Did Japan Stock Market Miss its Chance for a Growth Year?

(The Express Wire via Comtex)

Back in February, before the Coronavirus pandemic became the only factor the world would be revolving around, many investors thought that this could be the year when Japan stock market would blossom. Although its global economy still had some issues, some analysts in the UK thought there were good opportunities to be found in order to diversify. Let’s take a closer look at Japan’s stock market.

  • The Tourism Industry

One of the reasons why specialists thought Japan stock exchange might see flourishing days this year was because of the Olympic Games that were to be held this summer. The fact is, ever since Tokyo was chosen in 2013, the number of visitors has been growing steadily. As an example, in 2018, it rose by almost 9% over the previous year. The government was hoping to reach 20 million visitors per year by the time the Olympics would come around but tourism in Japan has already surpassed that number. In fact, they almost doubled the expectation, as this year was supposed to bring in more than 40 million tourists to the country.
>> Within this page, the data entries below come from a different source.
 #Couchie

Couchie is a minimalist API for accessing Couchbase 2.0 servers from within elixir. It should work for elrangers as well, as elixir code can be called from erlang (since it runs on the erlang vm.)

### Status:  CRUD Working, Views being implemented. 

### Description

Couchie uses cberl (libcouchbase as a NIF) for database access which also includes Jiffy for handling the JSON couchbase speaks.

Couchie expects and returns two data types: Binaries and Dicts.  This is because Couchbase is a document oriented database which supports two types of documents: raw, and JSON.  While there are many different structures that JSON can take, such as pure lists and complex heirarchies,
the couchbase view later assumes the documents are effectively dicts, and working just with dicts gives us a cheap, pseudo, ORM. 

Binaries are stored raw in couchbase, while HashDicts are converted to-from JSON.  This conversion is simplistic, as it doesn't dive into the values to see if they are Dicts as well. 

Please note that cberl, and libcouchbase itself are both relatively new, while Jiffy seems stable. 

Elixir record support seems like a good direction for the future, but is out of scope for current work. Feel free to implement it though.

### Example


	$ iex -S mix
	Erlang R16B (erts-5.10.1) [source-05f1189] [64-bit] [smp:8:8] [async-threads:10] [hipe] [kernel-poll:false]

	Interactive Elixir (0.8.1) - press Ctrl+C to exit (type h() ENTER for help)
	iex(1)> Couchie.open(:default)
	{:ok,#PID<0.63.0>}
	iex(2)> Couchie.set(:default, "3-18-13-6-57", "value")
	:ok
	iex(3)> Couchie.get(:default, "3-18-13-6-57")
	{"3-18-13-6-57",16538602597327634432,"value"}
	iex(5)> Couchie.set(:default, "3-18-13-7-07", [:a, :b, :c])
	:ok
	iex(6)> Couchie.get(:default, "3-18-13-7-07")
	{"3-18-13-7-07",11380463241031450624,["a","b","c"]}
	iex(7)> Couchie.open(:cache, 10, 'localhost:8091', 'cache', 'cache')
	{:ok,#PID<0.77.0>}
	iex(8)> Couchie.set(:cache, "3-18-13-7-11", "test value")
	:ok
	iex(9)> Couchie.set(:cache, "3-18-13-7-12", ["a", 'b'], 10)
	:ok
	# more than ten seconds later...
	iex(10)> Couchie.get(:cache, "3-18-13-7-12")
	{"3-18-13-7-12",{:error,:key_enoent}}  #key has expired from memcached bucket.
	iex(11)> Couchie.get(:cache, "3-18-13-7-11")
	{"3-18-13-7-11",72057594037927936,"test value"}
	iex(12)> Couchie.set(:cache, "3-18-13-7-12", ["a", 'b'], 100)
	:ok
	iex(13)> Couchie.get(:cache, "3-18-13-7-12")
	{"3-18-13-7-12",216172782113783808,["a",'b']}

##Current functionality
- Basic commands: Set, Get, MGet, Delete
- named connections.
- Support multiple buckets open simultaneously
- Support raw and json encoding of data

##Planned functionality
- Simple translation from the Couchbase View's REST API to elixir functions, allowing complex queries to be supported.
Of course, that was before the COVID-19 crisis. Nowadays, the streets of the major Japanese cities are empty of visitors and a lot less crowded with locals too. The blossoming of the cherry trees, an important yearly event in the life of the natives and a sight that many come to see from everywhere around the world, happened without gathering in the parks to admire their beauty. The renewal time of the year simply did not happen, much like the economy’s rebirth.

  • From Extreme Growth to the Lost Decade

Not that long ago (a little over thirty years), the value of the Imperial Palace in Japan was worth more than all of the housing market in the State of California. The country’s stock market had been growing exponentially during a decade, moving from 6,500 points to 39,000 by the end of 1989. At that time, everyone seemed to think that Japan was to become the center of the world. But sadly, it was not meant to be. Suddenly the economy crashed thanks to a weak GDP growth, deflation and a collapse in asset prices that simply did not seem to want to stop.

In Japan, this period is called “The Lost Decade”. However, it’s been lasting for almost thirty years now. The country’s stock market today is only trading at half the value that it was at its peak in 1989, and the GDP is still below its level back in 1995.